[Excerpted records — start]

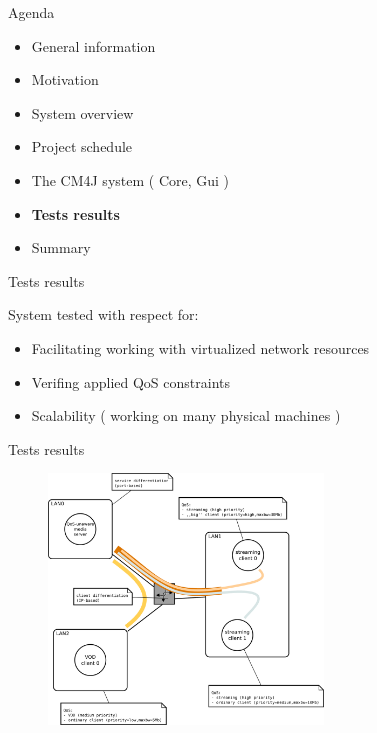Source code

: \documentclass{beamer}
\begin{document}
	\begin{frame}{Agenda}

		\begin{itemize}
			\item General information
			\item Motivation
			\item System overview
			\item Project schedule
			\item The CM4J system ( Core, Gui )
			\item \textbf{Tests results}
			\item Summary
		\end{itemize}

	\end{frame}

	\begin{frame}{Tests results}

		System tested with respect for:
		\begin{itemize}
			\item{Facilitating working with virtualized network resources}\pause
			\item{Verifing applied QoS constraints}\pause
			\item{Scalability ( working on many physical machines )}
		\end{itemize}
	\end{frame}

	\begin{frame}{Tests results}
		
		\begin{figure}
		   \includegraphics[width=0.65\textwidth]{img/diagram.pdf}
		\end{figure}

	\end{frame}
\end{document}
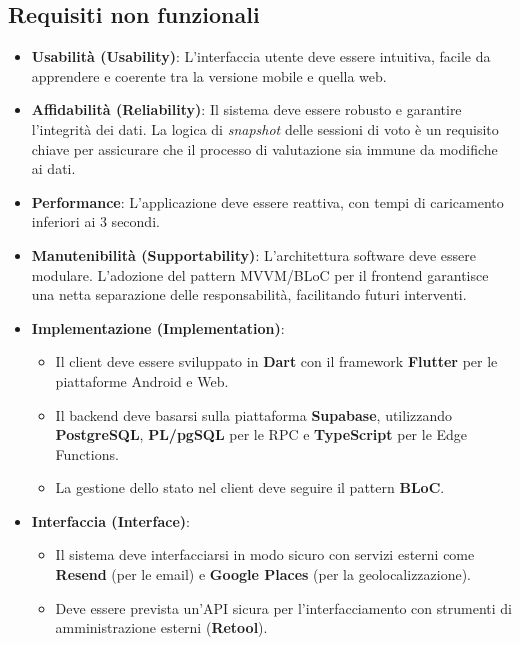 \subsection{Requisiti non funzionali}\label{subsec:requisiti-non-funzionali}
\begin{itemize}
    \item \textbf{Usabilità (Usability)}: L'interfaccia utente deve essere intuitiva, facile da apprendere e coerente tra la versione mobile e quella web.
    \item \textbf{Affidabilità (Reliability)}: Il sistema deve essere robusto e garantire l'integrità dei dati.
    La logica di \emph{snapshot} delle sessioni di voto è un requisito chiave per assicurare che il processo di valutazione sia immune da modifiche ai dati.
    \item \textbf{Performance}: L'applicazione deve essere reattiva, con tempi di caricamento inferiori ai 3 secondi.
    \item \textbf{Manutenibilità (Supportability)}: L'architettura software deve essere modulare.
    L'adozione del pattern MVVM/BLoC per il frontend garantisce una netta separazione delle responsabilità, facilitando futuri interventi.
    \item \textbf{Implementazione (Implementation)}:
    \begin{itemize}
        \item Il client deve essere sviluppato in \textbf{Dart} con il framework \textbf{Flutter} per le piattaforme Android e Web.
        \item Il backend deve basarsi sulla piattaforma \textbf{Supabase}, utilizzando \textbf{PostgreSQL}, \textbf{PL/pgSQL} per le RPC e \textbf{TypeScript} per le Edge Functions.
        \item La gestione dello stato nel client deve seguire il pattern \textbf{BLoC}.
    \end{itemize}
    \item \textbf{Interfaccia (Interface)}:
    \begin{itemize}
        \item Il sistema deve interfacciarsi in modo sicuro con servizi esterni come \textbf{Resend} (per le email) e \textbf{Google Places} (per la geolocalizzazione).
        \item Deve essere prevista un'API sicura per l'interfacciamento con strumenti di amministrazione esterni (\textbf{Retool}).
    \end{itemize}

\end{itemize}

[Excerpted records — finish]

▶ _Aim of the exercise_: A word-for-word copy of the lines above from the one with "La logica di" through the one with "Android e Web.", inclusive, is the only output wanted.

▶ _Written solution_:
    La logica di \emph{snapshot} delle sessioni di voto è un requisito chiave per assicurare che il processo di valutazione sia immune da modifiche ai dati.
    \item \textbf{Performance}: L'applicazione deve essere reattiva, con tempi di caricamento inferiori ai 3 secondi.
    \item \textbf{Manutenibilità (Supportability)}: L'architettura software deve essere modulare.
    L'adozione del pattern MVVM/BLoC per il frontend garantisce una netta separazione delle responsabilità, facilitando futuri interventi.
    \item \textbf{Implementazione (Implementation)}:
    \begin{itemize}
        \item Il client deve essere sviluppato in \textbf{Dart} con il framework \textbf{Flutter} per le piattaforme Android e Web.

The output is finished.